Start of Stored data
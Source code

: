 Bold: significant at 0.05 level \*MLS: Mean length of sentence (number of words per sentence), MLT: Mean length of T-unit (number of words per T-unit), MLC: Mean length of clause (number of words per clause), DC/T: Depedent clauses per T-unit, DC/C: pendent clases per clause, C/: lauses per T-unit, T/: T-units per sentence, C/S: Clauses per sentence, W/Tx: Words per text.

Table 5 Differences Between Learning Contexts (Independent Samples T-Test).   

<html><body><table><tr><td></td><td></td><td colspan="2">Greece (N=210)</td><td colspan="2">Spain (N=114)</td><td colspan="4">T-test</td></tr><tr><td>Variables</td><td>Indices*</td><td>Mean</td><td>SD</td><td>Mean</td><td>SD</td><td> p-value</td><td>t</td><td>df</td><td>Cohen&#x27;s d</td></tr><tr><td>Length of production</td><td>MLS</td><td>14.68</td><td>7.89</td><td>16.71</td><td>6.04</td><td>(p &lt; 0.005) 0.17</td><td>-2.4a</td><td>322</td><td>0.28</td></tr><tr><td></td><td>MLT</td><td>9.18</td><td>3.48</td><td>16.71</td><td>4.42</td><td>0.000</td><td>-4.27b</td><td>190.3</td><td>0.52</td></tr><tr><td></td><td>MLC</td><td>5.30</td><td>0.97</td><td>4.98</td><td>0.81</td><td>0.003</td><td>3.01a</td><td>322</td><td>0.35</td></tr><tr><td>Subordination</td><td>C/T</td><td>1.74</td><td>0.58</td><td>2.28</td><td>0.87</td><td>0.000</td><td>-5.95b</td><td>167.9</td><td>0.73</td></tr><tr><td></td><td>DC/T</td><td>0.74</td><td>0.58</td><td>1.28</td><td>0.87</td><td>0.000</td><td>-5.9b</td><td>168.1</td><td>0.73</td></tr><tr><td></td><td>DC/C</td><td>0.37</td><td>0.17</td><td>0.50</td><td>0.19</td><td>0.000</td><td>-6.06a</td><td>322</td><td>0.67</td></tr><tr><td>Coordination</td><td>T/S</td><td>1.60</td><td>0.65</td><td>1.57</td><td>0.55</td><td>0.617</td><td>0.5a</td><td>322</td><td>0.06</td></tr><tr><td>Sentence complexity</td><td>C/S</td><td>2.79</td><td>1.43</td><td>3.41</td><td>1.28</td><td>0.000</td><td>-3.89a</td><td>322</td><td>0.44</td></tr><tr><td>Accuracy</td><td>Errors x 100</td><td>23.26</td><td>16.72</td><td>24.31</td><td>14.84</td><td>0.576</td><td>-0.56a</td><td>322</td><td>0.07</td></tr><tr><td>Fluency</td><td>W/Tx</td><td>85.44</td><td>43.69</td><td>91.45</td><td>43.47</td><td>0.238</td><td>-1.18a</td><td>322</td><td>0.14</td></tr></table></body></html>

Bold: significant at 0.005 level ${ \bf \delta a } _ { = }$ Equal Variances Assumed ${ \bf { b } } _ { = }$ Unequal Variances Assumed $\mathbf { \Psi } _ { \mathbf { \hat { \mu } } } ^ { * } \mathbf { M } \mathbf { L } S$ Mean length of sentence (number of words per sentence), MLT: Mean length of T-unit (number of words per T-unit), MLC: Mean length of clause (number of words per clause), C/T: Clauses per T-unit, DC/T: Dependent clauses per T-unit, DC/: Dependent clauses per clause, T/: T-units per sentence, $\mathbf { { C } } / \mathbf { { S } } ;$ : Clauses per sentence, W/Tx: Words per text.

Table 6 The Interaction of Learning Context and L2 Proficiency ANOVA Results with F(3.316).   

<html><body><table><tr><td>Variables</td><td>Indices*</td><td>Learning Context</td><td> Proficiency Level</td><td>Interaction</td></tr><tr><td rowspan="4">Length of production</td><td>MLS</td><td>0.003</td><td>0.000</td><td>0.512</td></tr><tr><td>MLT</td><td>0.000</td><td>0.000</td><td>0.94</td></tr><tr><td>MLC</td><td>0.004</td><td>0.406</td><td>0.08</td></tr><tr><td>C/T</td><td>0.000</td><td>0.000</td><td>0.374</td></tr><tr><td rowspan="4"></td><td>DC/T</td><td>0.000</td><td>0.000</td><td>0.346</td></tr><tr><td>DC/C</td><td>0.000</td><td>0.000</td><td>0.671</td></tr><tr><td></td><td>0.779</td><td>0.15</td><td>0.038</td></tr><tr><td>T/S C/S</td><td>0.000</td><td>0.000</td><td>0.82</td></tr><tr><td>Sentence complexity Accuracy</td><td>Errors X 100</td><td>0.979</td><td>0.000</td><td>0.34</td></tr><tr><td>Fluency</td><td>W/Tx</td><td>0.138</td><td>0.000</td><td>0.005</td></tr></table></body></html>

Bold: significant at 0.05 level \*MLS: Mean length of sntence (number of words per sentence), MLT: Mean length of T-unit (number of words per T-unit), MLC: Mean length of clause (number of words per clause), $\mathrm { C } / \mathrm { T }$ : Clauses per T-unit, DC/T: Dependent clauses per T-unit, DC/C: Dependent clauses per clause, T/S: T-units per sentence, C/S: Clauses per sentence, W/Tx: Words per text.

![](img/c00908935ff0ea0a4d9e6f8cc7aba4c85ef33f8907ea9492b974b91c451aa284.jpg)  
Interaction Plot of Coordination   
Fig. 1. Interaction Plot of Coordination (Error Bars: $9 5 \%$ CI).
End of Stored data
*Description of the task*:
Every line in the data that holds "Plot" should be copied out.

*Output of the task*:
Interaction Plot of Coordination   
Fig. 1. Interaction Plot of Coordination (Error Bars: $9 5 \%$ CI).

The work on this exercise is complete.